### TASK OBJECTIVE
Tally the lines below that contain the word "version". Only the number should be returned.

### INFORMATION
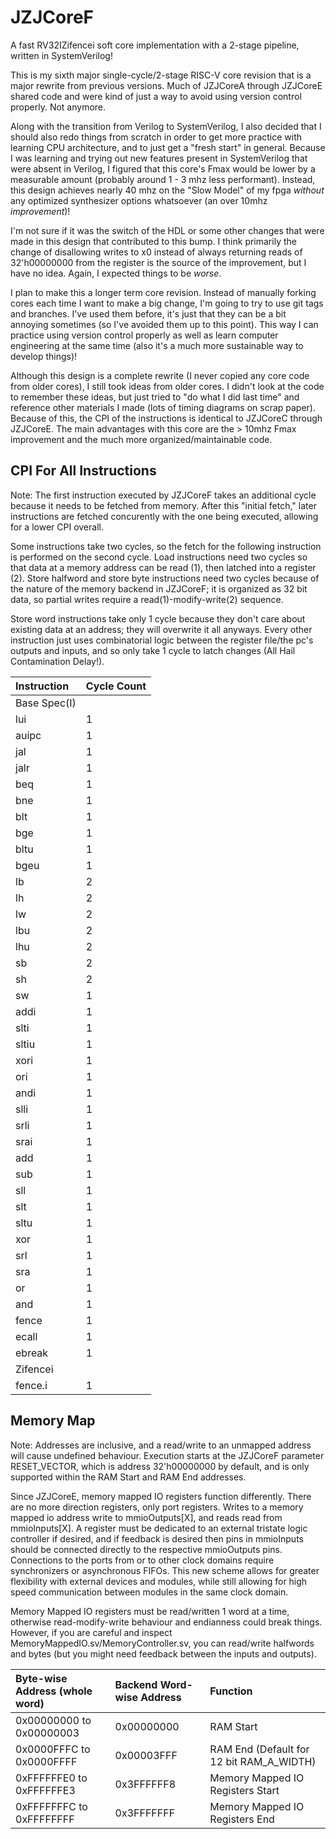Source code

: # JZJCoreF

A fast RV32IZifencei soft core implementation with a 2-stage pipeline, written in SystemVerilog!

This is my sixth major single-cycle/2-stage RISC-V core revision that is a major rewrite from previous versions. Much of JZJCoreA through JZJCoreE shared code and were kind of just a way to avoid using version control properly. Not anymore.

Along with the transition from Verilog to SystemVerilog, I also decided that I should also redo things from scratch in order to get more practice with learning CPU architecture, and to just get a "fresh start" in general. Because I was learning and trying out new features present in SystemVerilog that were absent in Verilog, I figured that this core's Fmax would be lower by a measurable amount (probably around 1 - 3 mhz less performant). Instead, this design achieves nearly 40 mhz on the "Slow Model" of my fpga _without_ any optimized synthesizer options whatsoever (an over 10mhz _improvement_)!

I'm not sure if it was the switch of the HDL or some other changes that were made in this design that contributed to this bump. I think primarily the change of disallowing writes to x0 instead of always returning reads of 32'h00000000 from the register is the source of the improvement, but I have no idea. Again, I expected things to be _worse_.

I plan to make this a longer term core revision. Instead of manually forking cores each time I want to make a big change, I'm going to try to use git tags and branches. I've used them before, it's just that they can be a bit annoying sometimes (so I've avoided them up to this point). This way I can practice using version control properly as well as learn computer engineering at the same time (also it's a much more sustainable way to develop things)!

Although this design is a complete rewrite (I never copied any core code from older cores), I still took ideas from older cores. I didn't look at the code to remember these ideas, but just tried to "do what I did last time" and reference other materials I made (lots of timing diagrams on scrap paper). Because of this, the CPI of the instructions is identical to JZJCoreC through JZJCoreE. The main advantages with this core are the > 10mhz Fmax improvement and the much more organized/maintainable code.

## CPI For All Instructions

Note: The first instruction executed by JZJCoreF takes an additional cycle because it needs to be fetched from memory. After this "initial fetch," later instructions are fetched concurently with the one being executed, allowing for a lower CPI overall.

Some instructions take two cycles, so the fetch for the following instruction is performed on the second cycle. Load instructions need two cycles so that data at a memory address can be read (1), then latched into a register (2). Store halfword and store byte instructions need two cycles because of the nature of the memory backend in JZJCoreF; it is organized as 32 bit data, so partial writes require a read(1)-modify-write(2) sequence.

Store word instructions take only 1 cycle because they don't care about existing data at an address; they will overwrite it all anyways. Every other instruction just uses combinatorial logic between the register file/the pc's outputs and inputs, and so only take 1 cycle to latch changes (All Hail Contamination Delay!).

| Instruction | Cycle Count |
|:------------|:-----------------------|
|Base Spec(I)|
| lui | 1 |
| auipc | 1 |
| jal | 1 |
| jalr | 1 |
| beq | 1 |
| bne | 1 |
| blt | 1 |
| bge | 1 |
| bltu | 1 |
| bgeu | 1 |
| lb | 2 |
| lh | 2 |
| lw | 2 |
| lbu | 2 |
| lhu | 2 |
| sb | 2 |
| sh | 2 |
| sw | 1 |
| addi | 1 |
| slti | 1 |
| sltiu | 1 |
| xori | 1 |
| ori | 1 |
| andi | 1 |
| slli | 1 |
| srli | 1 |
| srai | 1 |
| add | 1 |
| sub | 1 |
| sll | 1 |
| slt | 1 |
| sltu | 1 |
| xor | 1 |
| srl | 1 |
| sra | 1 |
| or | 1 |
| and | 1 |
| fence | 1 |
| ecall | 1 |
| ebreak | 1 |
|Zifencei|
| fence.i | 1 |

## Memory Map

Note: Addresses are inclusive, and a read/write to an unmapped address will cause undefined behaviour. Execution starts at the JZJCoreF parameter RESET_VECTOR, which is address 32'h00000000 by default, and is only supported within the RAM Start and RAM End addresses.

Since JZJCoreE, memory mapped IO registers function differently. There are no more direction registers, only port registers. Writes to a memory mapped io address write to mmioOutputs[X], and reads read from mmioInputs[X]. A register must be dedicated to an external tristate logic controller if desired, and if feedback is desired then pins in mmioInputs should be connected directly to the respective mmioOutputs pins. Connections to the ports from or to other clock domains require synchronizers or asynchronous FIFOs. This new scheme allows for greater flexibility with external devices and modules, while still allowing for high speed communication between modules in the same clock domain.

Memory Mapped IO registers must be read/written 1 word at a time, otherwise read-modify-write behaviour and endianness could break things. However, if you are careful and inspect MemoryMappedIO.sv/MemoryController.sv, you can read/write halfwords and bytes (but you might need feedback between the inputs and outputs).

| Byte-wise Address (whole word) | Backend Word-wise Address | Function |
|:------------------------------|:---------------------------|:---------|
|0x00000000 to 0x00000003|0x00000000|RAM Start|
|0x0000FFFC to 0x0000FFFF|0x00003FFF|RAM End (Default for 12 bit RAM_A_WIDTH)|
|0xFFFFFFE0 to 0xFFFFFFE3|0x3FFFFFF8|Memory Mapped IO Registers Start|
|0xFFFFFFFC to 0xFFFFFFFF|0x3FFFFFFF|Memory Mapped IO Registers End|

### OUTPUT OF THE TASK
2